(RECORDS SUPPLIED)
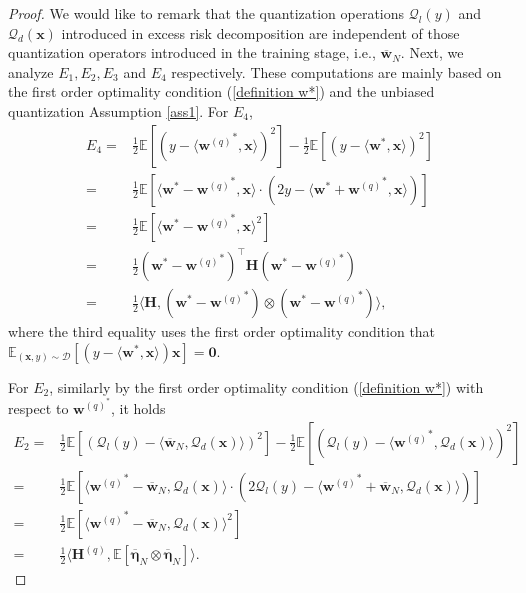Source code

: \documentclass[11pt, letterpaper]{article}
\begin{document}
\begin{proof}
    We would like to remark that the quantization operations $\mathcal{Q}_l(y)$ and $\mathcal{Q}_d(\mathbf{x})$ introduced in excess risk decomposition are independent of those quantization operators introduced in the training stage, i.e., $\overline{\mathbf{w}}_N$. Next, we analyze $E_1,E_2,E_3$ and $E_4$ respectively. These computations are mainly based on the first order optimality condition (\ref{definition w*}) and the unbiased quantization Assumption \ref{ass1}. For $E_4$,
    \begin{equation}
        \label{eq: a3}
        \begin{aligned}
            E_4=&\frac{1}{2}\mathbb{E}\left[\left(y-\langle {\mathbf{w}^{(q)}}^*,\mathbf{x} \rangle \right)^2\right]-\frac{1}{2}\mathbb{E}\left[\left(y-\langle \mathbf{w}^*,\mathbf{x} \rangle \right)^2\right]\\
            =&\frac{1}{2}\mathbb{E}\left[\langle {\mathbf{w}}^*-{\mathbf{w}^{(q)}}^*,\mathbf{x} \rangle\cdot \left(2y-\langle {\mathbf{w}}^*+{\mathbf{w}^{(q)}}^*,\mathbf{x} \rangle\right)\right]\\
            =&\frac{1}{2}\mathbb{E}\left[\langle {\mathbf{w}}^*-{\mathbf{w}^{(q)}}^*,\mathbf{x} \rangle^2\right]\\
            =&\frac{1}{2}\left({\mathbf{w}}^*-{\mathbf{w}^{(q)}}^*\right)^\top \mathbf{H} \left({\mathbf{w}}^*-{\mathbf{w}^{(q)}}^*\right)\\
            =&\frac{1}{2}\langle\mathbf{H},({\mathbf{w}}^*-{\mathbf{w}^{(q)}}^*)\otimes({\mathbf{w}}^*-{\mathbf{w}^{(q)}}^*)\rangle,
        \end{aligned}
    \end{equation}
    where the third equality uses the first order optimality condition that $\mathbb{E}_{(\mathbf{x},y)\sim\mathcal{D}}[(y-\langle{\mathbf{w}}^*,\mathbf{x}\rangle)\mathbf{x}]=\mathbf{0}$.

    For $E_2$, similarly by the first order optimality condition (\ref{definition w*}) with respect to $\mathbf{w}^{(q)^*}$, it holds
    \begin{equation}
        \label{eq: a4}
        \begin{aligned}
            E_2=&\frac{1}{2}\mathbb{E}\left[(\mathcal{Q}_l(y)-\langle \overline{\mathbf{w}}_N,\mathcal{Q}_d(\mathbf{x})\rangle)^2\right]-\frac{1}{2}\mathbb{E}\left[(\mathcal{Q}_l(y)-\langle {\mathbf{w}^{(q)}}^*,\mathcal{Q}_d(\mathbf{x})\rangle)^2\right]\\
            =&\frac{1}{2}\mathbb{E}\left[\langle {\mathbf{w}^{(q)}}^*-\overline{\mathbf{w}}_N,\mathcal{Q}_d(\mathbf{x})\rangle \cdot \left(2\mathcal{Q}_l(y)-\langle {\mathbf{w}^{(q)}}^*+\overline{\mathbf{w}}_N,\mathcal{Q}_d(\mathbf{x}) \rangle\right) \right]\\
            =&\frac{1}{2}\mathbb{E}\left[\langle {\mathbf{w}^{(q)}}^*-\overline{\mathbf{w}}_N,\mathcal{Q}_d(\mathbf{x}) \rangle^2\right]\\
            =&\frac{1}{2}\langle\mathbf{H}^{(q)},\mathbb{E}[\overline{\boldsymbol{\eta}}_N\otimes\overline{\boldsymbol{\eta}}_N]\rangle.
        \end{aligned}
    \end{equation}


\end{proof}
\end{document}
(End RECORDS SUPPLIED)
(RECORDS SUPPLIED)
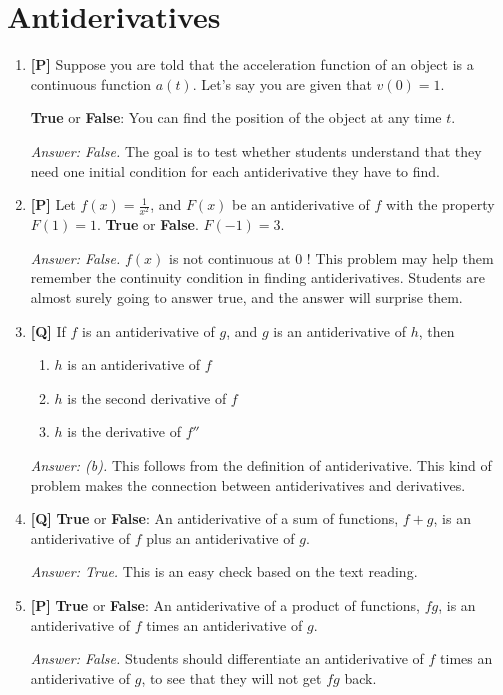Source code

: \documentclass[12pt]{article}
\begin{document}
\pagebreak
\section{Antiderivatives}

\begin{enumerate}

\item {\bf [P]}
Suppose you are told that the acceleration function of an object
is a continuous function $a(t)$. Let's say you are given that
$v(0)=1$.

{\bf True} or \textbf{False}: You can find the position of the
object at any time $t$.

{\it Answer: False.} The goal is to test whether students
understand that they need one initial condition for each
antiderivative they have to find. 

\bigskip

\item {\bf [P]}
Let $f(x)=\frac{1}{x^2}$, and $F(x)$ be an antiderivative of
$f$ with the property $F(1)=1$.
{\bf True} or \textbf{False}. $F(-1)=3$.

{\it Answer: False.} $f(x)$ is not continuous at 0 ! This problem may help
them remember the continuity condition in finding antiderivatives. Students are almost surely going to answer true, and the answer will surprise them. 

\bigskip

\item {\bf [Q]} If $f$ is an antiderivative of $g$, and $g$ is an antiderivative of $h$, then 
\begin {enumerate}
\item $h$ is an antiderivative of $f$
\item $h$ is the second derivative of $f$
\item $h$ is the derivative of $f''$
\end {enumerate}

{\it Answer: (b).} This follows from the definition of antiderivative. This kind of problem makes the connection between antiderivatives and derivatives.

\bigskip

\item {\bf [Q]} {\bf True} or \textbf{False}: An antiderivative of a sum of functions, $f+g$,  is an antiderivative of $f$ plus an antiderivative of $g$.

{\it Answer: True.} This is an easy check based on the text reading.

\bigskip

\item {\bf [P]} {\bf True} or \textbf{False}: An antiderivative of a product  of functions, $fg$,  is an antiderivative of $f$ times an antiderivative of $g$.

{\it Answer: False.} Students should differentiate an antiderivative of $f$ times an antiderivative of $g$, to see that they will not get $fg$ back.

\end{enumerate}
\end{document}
(End RECORDS SUPPLIED)
> **TASK STATEMENT**: Every line of the entries that includes "continuous" must be copied into the answer.

> **REPLY TO THE TASK**:
is a continuous function $a(t)$. Let's say you are given that
{\it Answer: False.} $f(x)$ is not continuous at 0 ! This problem may help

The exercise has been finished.